Juru Bicara KPK Budi Prasetyo mengatakan setiap laporan pengaduan masyarakat yang masuk akan terlebih dahulu diverifikasi untuk memastikan validitas informasi dan keterangan yang disampaikan pelapor.
Advertisement
“Secara umum, setiap laporan pengaduan yang diterima KPK selanjutnya akan diverifikasi atas validitas informasi dan keterangan yang disampaikan pelapor,” ujar Budi kepada wartawan di Jakarta, Kamis (8 Januari 2026).

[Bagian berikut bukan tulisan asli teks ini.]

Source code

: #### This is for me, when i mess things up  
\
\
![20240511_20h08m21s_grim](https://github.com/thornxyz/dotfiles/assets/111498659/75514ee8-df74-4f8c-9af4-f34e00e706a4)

Setelah proses verifikasi, lanjut Budi, KPK akan menelaah dan menganalisis laporan tersebut untuk menilai ada atau tidaknya dugaan tindak pidana korupsi serta apakah perkara tersebut menjadi kewenangan KPK.
Namun demikian, Budi menegaskan bahwa seluruh rangkaian proses pengaduan masyarakat yang ditangani KPK bersifat tertutup dan dikecualikan dari konsumsi publik.
“Update tindak lanjutnya pun hanya bisa kami sampaikan kepada pelapor. Hal ini sekaligus sebagai bentuk akuntabilitas,” katanya.